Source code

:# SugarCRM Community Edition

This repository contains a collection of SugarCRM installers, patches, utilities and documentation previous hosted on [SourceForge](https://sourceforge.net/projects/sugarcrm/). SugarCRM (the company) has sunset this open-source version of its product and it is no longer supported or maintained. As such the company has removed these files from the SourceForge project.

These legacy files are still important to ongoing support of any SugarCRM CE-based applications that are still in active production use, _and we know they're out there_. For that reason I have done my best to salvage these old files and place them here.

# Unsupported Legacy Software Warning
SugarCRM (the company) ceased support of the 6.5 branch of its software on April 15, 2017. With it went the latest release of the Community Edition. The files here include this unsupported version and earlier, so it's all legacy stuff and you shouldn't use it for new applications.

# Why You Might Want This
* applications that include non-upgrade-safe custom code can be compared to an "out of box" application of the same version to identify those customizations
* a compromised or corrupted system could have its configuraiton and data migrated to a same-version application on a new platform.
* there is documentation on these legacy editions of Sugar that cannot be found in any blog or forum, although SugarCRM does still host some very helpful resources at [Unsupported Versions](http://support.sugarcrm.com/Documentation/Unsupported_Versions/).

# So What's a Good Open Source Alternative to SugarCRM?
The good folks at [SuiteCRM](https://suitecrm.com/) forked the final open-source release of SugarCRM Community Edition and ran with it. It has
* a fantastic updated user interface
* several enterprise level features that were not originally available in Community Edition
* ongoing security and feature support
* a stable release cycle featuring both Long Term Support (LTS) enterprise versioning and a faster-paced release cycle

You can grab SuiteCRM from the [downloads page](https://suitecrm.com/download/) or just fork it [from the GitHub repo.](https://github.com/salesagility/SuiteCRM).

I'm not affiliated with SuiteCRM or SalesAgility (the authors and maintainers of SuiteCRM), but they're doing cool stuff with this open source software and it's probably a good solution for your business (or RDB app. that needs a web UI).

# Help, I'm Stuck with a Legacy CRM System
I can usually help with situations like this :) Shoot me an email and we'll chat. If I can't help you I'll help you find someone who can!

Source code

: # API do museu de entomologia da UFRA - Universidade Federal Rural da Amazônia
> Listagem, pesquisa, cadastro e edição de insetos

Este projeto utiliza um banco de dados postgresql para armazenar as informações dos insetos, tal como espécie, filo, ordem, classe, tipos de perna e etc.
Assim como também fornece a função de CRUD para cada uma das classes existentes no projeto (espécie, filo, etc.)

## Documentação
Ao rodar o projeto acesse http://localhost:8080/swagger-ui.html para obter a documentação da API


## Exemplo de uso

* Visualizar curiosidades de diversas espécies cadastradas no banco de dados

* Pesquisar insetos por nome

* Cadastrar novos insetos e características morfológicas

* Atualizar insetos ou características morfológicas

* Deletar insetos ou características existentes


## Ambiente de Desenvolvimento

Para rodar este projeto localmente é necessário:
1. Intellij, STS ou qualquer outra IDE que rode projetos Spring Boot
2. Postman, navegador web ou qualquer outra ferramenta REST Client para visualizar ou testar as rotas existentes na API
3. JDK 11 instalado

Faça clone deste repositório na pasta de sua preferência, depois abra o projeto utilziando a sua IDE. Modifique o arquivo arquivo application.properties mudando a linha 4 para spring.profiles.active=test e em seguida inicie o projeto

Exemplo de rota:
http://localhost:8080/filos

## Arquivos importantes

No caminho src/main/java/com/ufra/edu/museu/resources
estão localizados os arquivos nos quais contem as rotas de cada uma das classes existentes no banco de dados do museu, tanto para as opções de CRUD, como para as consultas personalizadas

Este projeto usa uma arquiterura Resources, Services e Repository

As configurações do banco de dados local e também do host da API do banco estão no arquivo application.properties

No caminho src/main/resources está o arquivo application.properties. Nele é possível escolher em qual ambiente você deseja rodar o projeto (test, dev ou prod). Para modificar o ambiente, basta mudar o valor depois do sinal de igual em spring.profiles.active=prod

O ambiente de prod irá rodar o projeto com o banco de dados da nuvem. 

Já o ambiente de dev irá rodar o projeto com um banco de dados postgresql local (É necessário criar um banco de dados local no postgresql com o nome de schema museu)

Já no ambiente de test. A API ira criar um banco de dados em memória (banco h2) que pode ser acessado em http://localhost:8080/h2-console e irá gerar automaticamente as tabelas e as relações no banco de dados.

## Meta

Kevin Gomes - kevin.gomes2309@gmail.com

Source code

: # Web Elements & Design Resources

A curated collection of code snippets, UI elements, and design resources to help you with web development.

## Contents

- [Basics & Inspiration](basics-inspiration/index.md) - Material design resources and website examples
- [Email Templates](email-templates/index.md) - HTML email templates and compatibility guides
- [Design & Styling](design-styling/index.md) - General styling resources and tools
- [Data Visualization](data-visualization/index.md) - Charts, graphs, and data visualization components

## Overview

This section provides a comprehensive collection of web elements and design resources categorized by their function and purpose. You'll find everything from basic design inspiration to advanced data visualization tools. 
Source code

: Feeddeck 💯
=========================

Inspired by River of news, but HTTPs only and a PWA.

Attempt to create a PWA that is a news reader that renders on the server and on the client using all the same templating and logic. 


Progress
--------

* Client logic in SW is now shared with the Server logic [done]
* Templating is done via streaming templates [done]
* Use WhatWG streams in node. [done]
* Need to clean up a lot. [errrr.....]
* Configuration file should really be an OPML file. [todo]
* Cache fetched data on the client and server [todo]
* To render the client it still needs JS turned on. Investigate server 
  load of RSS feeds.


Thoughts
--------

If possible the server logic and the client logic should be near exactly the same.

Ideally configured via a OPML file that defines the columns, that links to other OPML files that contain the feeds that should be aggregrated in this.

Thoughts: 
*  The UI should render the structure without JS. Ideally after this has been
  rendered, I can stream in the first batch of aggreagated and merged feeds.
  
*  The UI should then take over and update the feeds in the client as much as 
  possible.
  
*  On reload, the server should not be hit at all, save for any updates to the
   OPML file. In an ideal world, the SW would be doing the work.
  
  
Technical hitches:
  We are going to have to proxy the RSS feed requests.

------------------------------------------------

Directions >>
Report each line of the data that includes the string "logic".

The answer >>
Attempt to create a PWA that is a news reader that renders on the server and on the client using all the same templating and logic. 
* Client logic in SW is now shared with the Server logic [done]
If possible the server logic and the client logic should be near exactly the same.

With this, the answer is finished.